◆ **Your task**: Give the records again exactly as written. Leave out the pictures.
Dataset entries section start
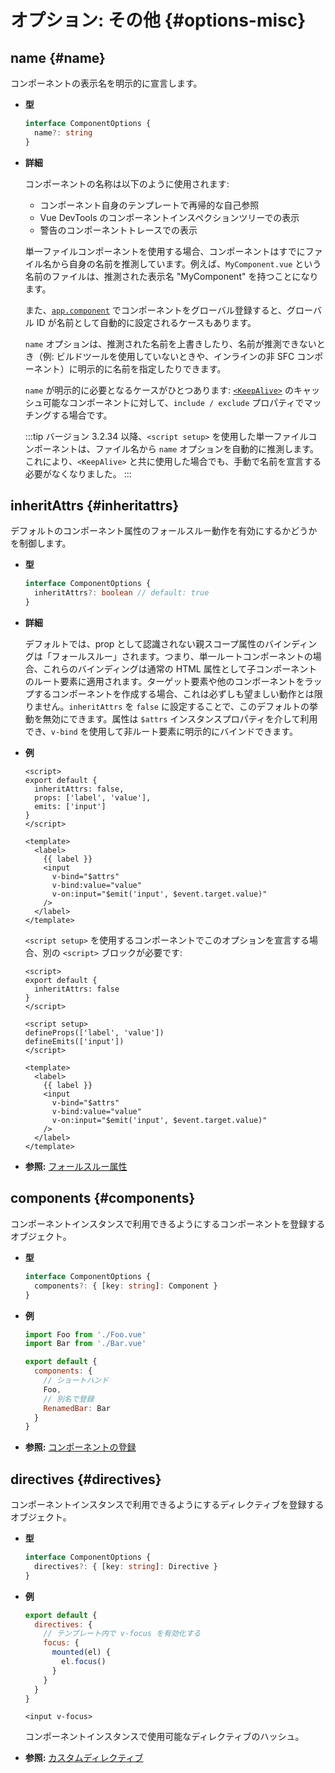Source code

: # オプション: その他 {#options-misc}

## name {#name}

コンポーネントの表示名を明示的に宣言します。

- **型**

  ```ts
  interface ComponentOptions {
    name?: string
  }
  ```

- **詳細**

  コンポーネントの名称は以下のように使用されます:

  - コンポーネント自身のテンプレートで再帰的な自己参照
  - Vue DevTools のコンポーネントインスペクションツリーでの表示
  - 警告のコンポーネントトレースでの表示

  単一ファイルコンポーネントを使用する場合、コンポーネントはすでにファイル名から自身の名前を推測しています。例えば、`MyComponent.vue` という名前のファイルは、推測された表示名 "MyComponent" を持つことになります。

  また、[`app.component`](/api/application#app-component) でコンポーネントをグローバル登録すると、グローバル ID が名前として自動的に設定されるケースもあります。

  `name` オプションは、推測された名前を上書きしたり、名前が推測できないとき（例: ビルドツールを使用していないときや、インラインの非 SFC コンポーネント）に明示的に名前を指定したりできます。

  `name` が明示的に必要となるケースがひとつあります: [`<KeepAlive>`](/guide/built-ins/keep-alive) のキャッシュ可能なコンポーネントに対して、`include / exclude` プロパティでマッチングする場合です。

  :::tip
  バージョン 3.2.34 以降、`<script setup>` を使用した単一ファイルコンポーネントは、ファイル名から `name` オプションを自動的に推測します。これにより、`<KeepAlive>` と共に使用した場合でも、手動で名前を宣言する必要がなくなりました。
  :::

## inheritAttrs {#inheritattrs}

デフォルトのコンポーネント属性のフォールスルー動作を有効にするかどうかを制御します。

- **型**

  ```ts
  interface ComponentOptions {
    inheritAttrs?: boolean // default: true
  }
  ```

- **詳細**

  デフォルトでは、prop として認識されない親スコープ属性のバインディングは「フォールスルー」されます。つまり、単一ルートコンポーネントの場合、これらのバインディングは通常の HTML 属性として子コンポーネントのルート要素に適用されます。ターゲット要素や他のコンポーネントをラップするコンポーネントを作成する場合、これは必ずしも望ましい動作とは限りません。`inheritAttrs` を `false` に設定することで、このデフォルトの挙動を無効にできます。属性は `$attrs` インスタンスプロパティを介して利用でき、`v-bind` を使用して非ルート要素に明示的にバインドできます。

- **例**

  <div class="options-api">

  ```vue
  <script>
  export default {
    inheritAttrs: false,
    props: ['label', 'value'],
    emits: ['input']
  }
  </script>

  <template>
    <label>
      {{ label }}
      <input
        v-bind="$attrs"
        v-bind:value="value"
        v-on:input="$emit('input', $event.target.value)"
      />
    </label>
  </template>
  ```

  </div>
  <div class="composition-api">

  `<script setup>` を使用するコンポーネントでこのオプションを宣言する場合、別の `<script>` ブロックが必要です:

  ```vue
  <script>
  export default {
    inheritAttrs: false
  }
  </script>

  <script setup>
  defineProps(['label', 'value'])
  defineEmits(['input'])
  </script>

  <template>
    <label>
      {{ label }}
      <input
        v-bind="$attrs"
        v-bind:value="value"
        v-on:input="$emit('input', $event.target.value)"
      />
    </label>
  </template>
  ```

  </div>

- **参照:** [フォールスルー属性](/guide/components/attrs)

## components {#components}

コンポーネントインスタンスで利用できるようにするコンポーネントを登録するオブジェクト。

- **型**

  ```ts
  interface ComponentOptions {
    components?: { [key: string]: Component }
  }
  ```

- **例**

  ```js
  import Foo from './Foo.vue'
  import Bar from './Bar.vue'

  export default {
    components: {
      // ショートハンド
      Foo,
      // 別名で登録
      RenamedBar: Bar
    }
  }
  ```

- **参照:** [コンポーネントの登録](/guide/components/registration)

## directives {#directives}

コンポーネントインスタンスで利用できるようにするディレクティブを登録するオブジェクト。

- **型**

  ```ts
  interface ComponentOptions {
    directives?: { [key: string]: Directive }
  }
  ```

- **例**

  ```js
  export default {
    directives: {
      // テンプレート内で v-focus を有効化する
      focus: {
        mounted(el) {
          el.focus()
        }
      }
    }
  }
  ```

  ```vue-html
  <input v-focus>
  ```

  コンポーネントインスタンスで使用可能なディレクティブのハッシュ。

- **参照:** [カスタムディレクティブ](/guide/reusability/custom-directives)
Dataset entries section end
◆ **Solution to this task**:
Source code

: # オプション: その他 {#options-misc}

## name {#name}

コンポーネントの表示名を明示的に宣言します。

- **型**

  ```ts
  interface ComponentOptions {
    name?: string
  }
  ```

- **詳細**

  コンポーネントの名称は以下のように使用されます:

  - コンポーネント自身のテンプレートで再帰的な自己参照
  - Vue DevTools のコンポーネントインスペクションツリーでの表示
  - 警告のコンポーネントトレースでの表示

  単一ファイルコンポーネントを使用する場合、コンポーネントはすでにファイル名から自身の名前を推測しています。例えば、`MyComponent.vue` という名前のファイルは、推測された表示名 "MyComponent" を持つことになります。

  また、[`app.component`](/api/application#app-component) でコンポーネントをグローバル登録すると、グローバル ID が名前として自動的に設定されるケースもあります。

  `name` オプションは、推測された名前を上書きしたり、名前が推測できないとき（例: ビルドツールを使用していないときや、インラインの非 SFC コンポーネント）に明示的に名前を指定したりできます。

  `name` が明示的に必要となるケースがひとつあります: [`<KeepAlive>`](/guide/built-ins/keep-alive) のキャッシュ可能なコンポーネントに対して、`include / exclude` プロパティでマッチングする場合です。

  :::tip
  バージョン 3.2.34 以降、`<script setup>` を使用した単一ファイルコンポーネントは、ファイル名から `name` オプションを自動的に推測します。これにより、`<KeepAlive>` と共に使用した場合でも、手動で名前を宣言する必要がなくなりました。
  :::

## inheritAttrs {#inheritattrs}

デフォルトのコンポーネント属性のフォールスルー動作を有効にするかどうかを制御します。

- **型**

  ```ts
  interface ComponentOptions {
    inheritAttrs?: boolean // default: true
  }
  ```

- **詳細**

  デフォルトでは、prop として認識されない親スコープ属性のバインディングは「フォールスルー」されます。つまり、単一ルートコンポーネントの場合、これらのバインディングは通常の HTML 属性として子コンポーネントのルート要素に適用されます。ターゲット要素や他のコンポーネントをラップするコンポーネントを作成する場合、これは必ずしも望ましい動作とは限りません。`inheritAttrs` を `false` に設定することで、このデフォルトの挙動を無効にできます。属性は `$attrs` インスタンスプロパティを介して利用でき、`v-bind` を使用して非ルート要素に明示的にバインドできます。

- **例**

  <div class="options-api">

  ```vue
  <script>
  export default {
    inheritAttrs: false,
    props: ['label', 'value'],
    emits: ['input']
  }
  </script>

  <template>
    <label>
      {{ label }}
      <input
        v-bind="$attrs"
        v-bind:value="value"
        v-on:input="$emit('input', $event.target.value)"
      />
    </label>
  </template>
  ```

  </div>
  <div class="composition-api">

  `<script setup>` を使用するコンポーネントでこのオプションを宣言する場合、別の `<script>` ブロックが必要です:

  ```vue
  <script>
  export default {
    inheritAttrs: false
  }
  </script>

  <script setup>
  defineProps(['label', 'value'])
  defineEmits(['input'])
  </script>

  <template>
    <label>
      {{ label }}
      <input
        v-bind="$attrs"
        v-bind:value="value"
        v-on:input="$emit('input', $event.target.value)"
      />
    </label>
  </template>
  ```

  </div>

- **参照:** [フォールスルー属性](/guide/components/attrs)

## components {#components}

コンポーネントインスタンスで利用できるようにするコンポーネントを登録するオブジェクト。

- **型**

  ```ts
  interface ComponentOptions {
    components?: { [key: string]: Component }
  }
  ```

- **例**

  ```js
  import Foo from './Foo.vue'
  import Bar from './Bar.vue'

  export default {
    components: {
      // ショートハンド
      Foo,
      // 別名で登録
      RenamedBar: Bar
    }
  }
  ```

- **参照:** [コンポーネントの登録](/guide/components/registration)

## directives {#directives}

コンポーネントインスタンスで利用できるようにするディレクティブを登録するオブジェクト。

- **型**

  ```ts
  interface ComponentOptions {
    directives?: { [key: string]: Directive }
  }
  ```

- **例**

  ```js
  export default {
    directives: {
      // テンプレート内で v-focus を有効化する
      focus: {
        mounted(el) {
          el.focus()
        }
      }
    }
  }
  ```

  ```vue-html
  <input v-focus>
  ```

  コンポーネントインスタンスで使用可能なディレクティブのハッシュ。

- **参照:** [カスタムディレクティブ](/guide/reusability/custom-directives)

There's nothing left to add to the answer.